In conclusion, the utilization of HAIC‐FOLFOX in combination with lenvatinib and PD‐1 inhibitors as first‐line treatment shows significant promise for high‐burden HCC patients, with manageable adverse events. Thus, this combination therapy of HAIC, lenvatinib, and PD‐1 inhibitors represents a promising and innovative treatment option for high‐burden HCC. However, further prospective randomized controlled trials are necessary to validate above conclusions.

AUTHOR CONTRIBUTIONS

Shumin Fu and Yongkang Xu made equal contributions to this work. Shumin Fu: Conceptualization (lead); data curation (lead); formal analysis (lead); methodology (lead); software (lead); writing – original draft (lead); writing – review and editing (lead). Yongkang Xu: Conceptualization (lead); data curation (lead); formal analysis (lead); methodology (lead); writing – original draft (lead); writing – review and editing (lead). Wenjing Yan: Data curation (equal); formal analysis (equal). Ye Mao: Project administration (equal); supervision (equal); writing – review and editing (equal). Mengting He: Data curation (equal); formal analysis (equal). Zhimeng Chen: Data curation (equal); formal analysis (equal). Shenglan Huang: Writing – review and editing (equal). Dan Li: Writing – review and editing (equal). Yaqin Lv: Writing – review and editing (equal). Jianbing Wu: Funding acquisition (lead); project administration (lead); supervision (lead); writing – review and editing (lead).

FUNDING INFORMATION

This work was supported by the National Natural Science Foundation of China (No. 82060435), the Jiangxi Provincial Department of Science and Technology (No. 20202BAB206052), and the Clinical Research Project of the Second Affiliated Hospital of Nanchang University (2021efyC07).

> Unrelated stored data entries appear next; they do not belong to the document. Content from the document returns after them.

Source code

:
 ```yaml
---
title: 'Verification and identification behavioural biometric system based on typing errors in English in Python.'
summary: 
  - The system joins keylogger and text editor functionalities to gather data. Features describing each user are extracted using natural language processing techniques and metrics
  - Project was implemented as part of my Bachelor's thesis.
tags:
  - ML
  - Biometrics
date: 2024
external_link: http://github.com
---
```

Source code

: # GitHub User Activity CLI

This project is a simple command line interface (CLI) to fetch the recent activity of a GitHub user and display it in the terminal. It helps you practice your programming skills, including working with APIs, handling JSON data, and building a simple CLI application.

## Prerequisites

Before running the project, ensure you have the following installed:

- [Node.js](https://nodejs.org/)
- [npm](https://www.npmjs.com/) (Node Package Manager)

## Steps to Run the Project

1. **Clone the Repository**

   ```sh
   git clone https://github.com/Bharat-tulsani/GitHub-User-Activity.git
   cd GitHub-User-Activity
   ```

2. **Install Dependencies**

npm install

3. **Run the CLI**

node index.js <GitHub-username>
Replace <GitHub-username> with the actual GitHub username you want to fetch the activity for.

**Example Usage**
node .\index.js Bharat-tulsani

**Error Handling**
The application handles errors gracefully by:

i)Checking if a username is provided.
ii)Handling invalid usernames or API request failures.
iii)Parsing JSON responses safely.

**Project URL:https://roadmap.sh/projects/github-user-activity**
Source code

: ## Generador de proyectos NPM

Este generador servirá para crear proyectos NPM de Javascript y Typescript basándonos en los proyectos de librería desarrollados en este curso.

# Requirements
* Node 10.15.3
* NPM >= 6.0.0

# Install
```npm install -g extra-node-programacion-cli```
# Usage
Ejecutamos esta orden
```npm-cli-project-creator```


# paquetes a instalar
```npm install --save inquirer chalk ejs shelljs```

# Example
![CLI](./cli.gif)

CONFLICT OF INTEREST STATEMENT

All authors have no conflicts of interest to declare.

ETHICS STATEMENT

This study was approved by the Ethics Committee of the Second Affiliated Hospital of Nanchang University, China, with approval number: (2021) Medical Research Ethics Review (44‐01). Informed consent was obtained from each participant. Additionally, the trial has been registered with the Chinese Clinical Trial Registry, with registration number: Chic TR 2200064384.

Supporting information

Table 6. Baseline characteristics of patients.

Table 7. Comprehensive profile of 18 surgical patients.

Fu S, Xu Y, Mao Y, et al. Hepatic arterial infusion chemotherapy, lenvatinib plus programmed cell death protein‐1 inhibitors: A promising treatment approach for high‐burden hepatocellular carcinoma. Cancer Med. 2024;13:e7105. doi: 10.1002/cam4.7105

DATA AVAILABILITY STATEMENT

Data supporting the results of this study can be obtained from the corresponding author, subject to a reasonable request.